The company is also working to offer more value-oriented packages that make the whole vacation easier. Two years ago it bought Colorado Mountain Express, which offers van service from Denver Airport and regional airports. That makes it easier for the company to package transportation with its offerings. Vail has also had a lot of success with its Epic Pass, which offers unlimited skiing at all of its mountains for just under $600 a season, less than half the cost of season passes at most major ski resorts. “The goal was really to build loyalty,” Vail CEO Katz said. “It’s a way to expand our season-pass membership base, to really reach out to folks and say, ‘If you are ready to commit to ski at our resorts all season, we are willing to give you a good price.’ ” Some resorts are finding other creative ways to keep luring back baby boomers. In Aspen, for example, former Apple executive Joe Nevin and physical therapist Bill Fabrocini have developed a “Bumps for Boomers” program to teach older skiers who might be frustrated by the crowds on the groomed runs to ski less-crowded mogul runs, without the knee pain associated with those tougher runs.
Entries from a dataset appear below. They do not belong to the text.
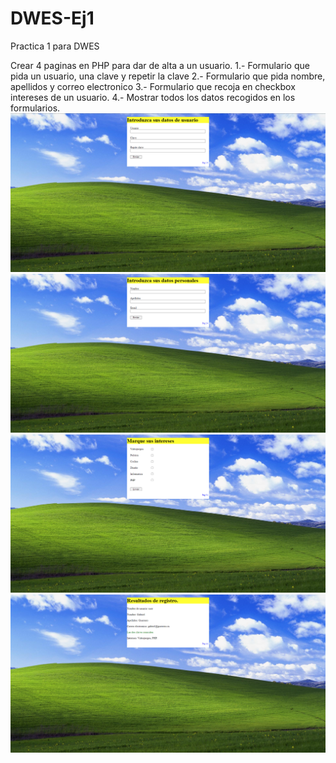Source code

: # DWES-Ej1
Practica 1 para DWES

Crear 4 paginas en PHP para dar de alta a un usuario.
1.- Formulario que pida un usuario, una clave y repetir la clave
2.- Formulario que pida nombre, apellidos y correo electronico
3.- Formulario que recoja en checkbox intereses de un usuario.
4.- Mostrar todos los datos recogidos en los formularios.
![Alt text](images/indexScreenshot.PNG?raw=true "Screenshot 1")
![Alt text](images/pag2Screenshot.PNG?raw=true "Screenshot 2")
![Alt text](images/pag3Screenshot.PNG?raw=true "Screenshot 3")
![Alt text](images/pag4Screenshot.PNG?raw=true "Screenshot 4")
Challenges ahead To stay relevant for the long term, however, ski areas also have to rethink their marketing, said Art Webb of BCF Marketing, who consults for several East Coast ski areas and works with the Aspen Bumps for Boomers program. While the ski areas need to focus on the younger generations to build a future, he said, boomers are their most crucial audience in the present. “I think the ski industry is struggling right now with a little bit of a paradox, which is that the boomers are definitely aging out of the category but there are still a lot of boomers spending a lot of money,” he said.

Coming out of the recession, Webb said, boomers have been the least affected in terms of real wealth. He said Generation Y is saddled with high credit card debt, while Gen X is feeling the pinch of unemployment. At the same time, he said, “Unemployment [among] boomers has decreased. There are fewer unemployed boomers now than before the recession, so what you have is a group of people who still have a lot of money.” One of the problems for the ski industry, he said, is that it tends to market itself through the lens of youth, “and as a result, it is missing a pretty substantial mark.” “Twenty and 30 years ago, when the 80 million boomers in North America were in their 20s and 30s, and when the number of people under the age of 50 was nearly double the number of people over 50, you could get away with the bias of youth, because there were way more people under the age of 30,” Webb said. “Now there are as many people over 50 as there are under 50, and the people over 50 have the money,” he said. “Seventy-two percent of our nation’s wealth is in the hands of people over 50.”

Because of that, he said, ski areas need a dual-pronged marketing program to keep the wealthy boomers coming back while building interest among their children, who have cheaper alternatives, such as urban skating parks, than baby boomers ever had when they were seeking an adrenaline rush in their 20s. “They need a two-barreled shotgun,” he said of the resorts. “You need programs like Bumps for Boomers for older-skier retention because if you can get another two or three years out of that skier, you’re talking $20,000 to $30,000 in revenue … and they need to be thinking about what they can do on an industrywide basis to launch a greater effort in attracting skiers to the sport.” The ski resort industry, he said, enjoyed perfect market conditions with baby boomers when demand was high and supply wasn’t. Peering into the future, he sees the industry entering the beginning of a 10-year trough as boomers drop off and smaller and poorer successive generations are unable to fill the gap. “Skiing is not a rational proposition,” he said. “It is emotional. The industry as a whole tends to focus very much on what they’ve got: how many blue runs, how many blacks, how many quads [chairlifts] as opposed to the emotional payload of the experience. They’ve lost sight of marketing the magic of ski.”